From the material below, copy each line that holds the word "구현하기".
* * *
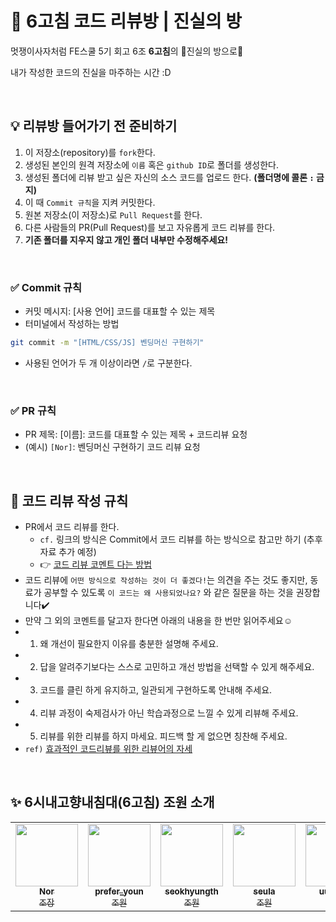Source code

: # 🚪 6고침 코드 리뷰방 | 진실의 방
멋쟁이사자처럼 FE스쿨 5기 회고 6조 <b>6고침</b>의 🔑진실의 방으로🔑 

내가 작성한 코드의 진실을 마주하는 시간 :D

<br>

## 💡 리뷰방 들어가기 전 준비하기
1. 이 저장소(repository)를 `fork`한다.
2. 생성된 본인의 원격 저장소에 `이름` 혹은 `github ID`로 폴더를 생성한다.
3. 생성된 폴더에 리뷰 받고 싶은 자신의 소스 코드를 업로드 한다. <b>(폴더명에 콜론 `:` 금지)</b>
4. 이 때 `Commit 규칙`을 지켜 커밋한다.
5. 원본 저장소(이 저장소)로 `Pull Request`를 한다.
6. 다른 사람들의 PR(Pull Request)를 보고 자유롭게 코드 리뷰를 한다.
7. <b>기존 폴더를 지우지 않고 개인 폴더 내부만 수정해주세요!</b>

<br>

### ✅ Commit 규칙
- 커밋 메시지: [사용 언어] 코드를 대표할 수 있는 제목
- 터미널에서 작성하는 방법
```bash
git commit -m "[HTML/CSS/JS] 벤딩머신 구현하기"
```
- 사용된 언어가 두 개 이상이라면 `/`로 구분한다.

<br>

### ✅ PR 규칙
- PR 제목: [이름]: 코드를 대표할 수 있는 제목 + 코드리뷰 요청
- (예시) `[Nor]`: 벤딩머신 구현하기 코드 리뷰 요청

<br>

## 📌 코드 리뷰 작성 규칙
- PR에서 코드 리뷰를 한다.
  - `cf.` 링크의 방식은 Commit에서 코드 리뷰를 하는 방식으로 참고만 하기 (추후 자료 추가 예정)
  - 👉 [코드 리뷰 코멘트 다는 방법](https://github.com/ohahohah/github-tutorial/issues/7)
 - 코드 리뷰에 `어떤 방식으로 작성하는 것이 더 좋겠다!`는 의견을 주는 것도 좋지만, 동료가 공부할 수 있도록 `이 코드는 왜 사용되었나요?` 와 같은 질문을 하는 것을 권장합니다✔️
 - 만약 그 외의 코멘트를 달고자 한다면 아래의 내용을 한 번만 읽어주세요☺️
  - 1. 왜 개선이 필요한지 이유를 충분한 설명해 주세요.   
  - 2. 답을 알려주기보다는 스스로 고민하고 개선 방법을 선택할 수 있게 해주세요.  
  - 3. 코드를 클린 하게 유지하고, 일관되게 구현하도록 안내해 주세요.
  - 4. 리뷰 과정이 숙제검사가 아닌 학습과정으로 느낄 수 있게 리뷰해 주세요.   
  - 5. 리뷰를 위한 리뷰를 하지 마세요. 피드백 할 게 없으면 칭찬해 주세요.
  - `ref)` [효과적인 코드리뷰를 위한 리뷰어의 자세](https://tech.kakao.com/2022/03/17/2022-newkrew-onboarding-codereview/)
 
 <br>
 
 ## ✨ 6시내고향내침대(6고침) 조원 소개
 <table>
   <tr>
     <td align="center">
       <a href="https://github.com/mihyunLee">
       <img src="https://avatars.githubusercontent.com/u/51310674?v=4?s=100" width="100px;" alt=""/><br />
       <sub>
         <b>Nor</b>
         <br>
         <span>조장</span>
       </sub>
       </a>
       <br>
     </td>
     <td align="center">
       <a href="https://github.com/shyoun94">
       <img src="https://avatars.githubusercontent.com/u/38209666?v=4?s=100" width="100px;" alt=""/><br />
       <sub>
         <b>prefer_youn</b>
         <br>
         <span>조원</span>
       </sub>
       </a>
       <br>
     </td>
     <td align="center">
       <a href="https://github.com/seokhyungth">
       <img src="https://avatars.githubusercontent.com/u/123619657?v=4?s=100" width="100px;" alt=""/><br />
       <sub>
         <b>seokhyungth</b>
         <br>
         <span>조원</span>
       </sub>
       </a>
       <br>
     </td>
     <td align="center">
       <a href="https://github.com/tmfdk0213">
       <img src="https://avatars.githubusercontent.com/u/126536495?v=4?s=100" width="100px;" alt=""/><br />
       <sub>
         <b>seula</b>
         <br>
         <span>조원</span>
       </sub>
       </a>
       <br>
     </td>
     <td align="center">
       <a href="https://github.com/uussong">
       <img src="https://avatars.githubusercontent.com/u/77879633?v=4?s=100" width="100px;" alt=""/><br />
       <sub>
         <b>uussong</b>
         <br>
         <span>조원</span>
       </sub>
       </a>
       <br>
     </td>
      <td align="center">
       <a href="https://github.com/jjo-mi">
       <img src="https://avatars.githubusercontent.com/u/116716381?v=4?s=100" width="100px;" alt=""/><br />
       <sub>
         <b>jongmi jung</b>
         <br>
         <span>조원</span>
       </sub>
       </a>
       <br>
     </td>
      <td align="center">
       <a href="https://github.com/soooee4">
       <img src="https://avatars.githubusercontent.com/u/126536384?v=4?s=100" width="100px;" alt=""/><br />
       <sub>
         <b>soooee4</b>
         <br>
         <span>조원</span>
       </sub>
       </a>
       <br>
     </td>
   </tr>
</table>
* * *
SOLUTION TO THE PROBLEM:
git commit -m "[HTML/CSS/JS] 벤딩머신 구현하기"
- (예시) `[Nor]`: 벤딩머신 구현하기 코드 리뷰 요청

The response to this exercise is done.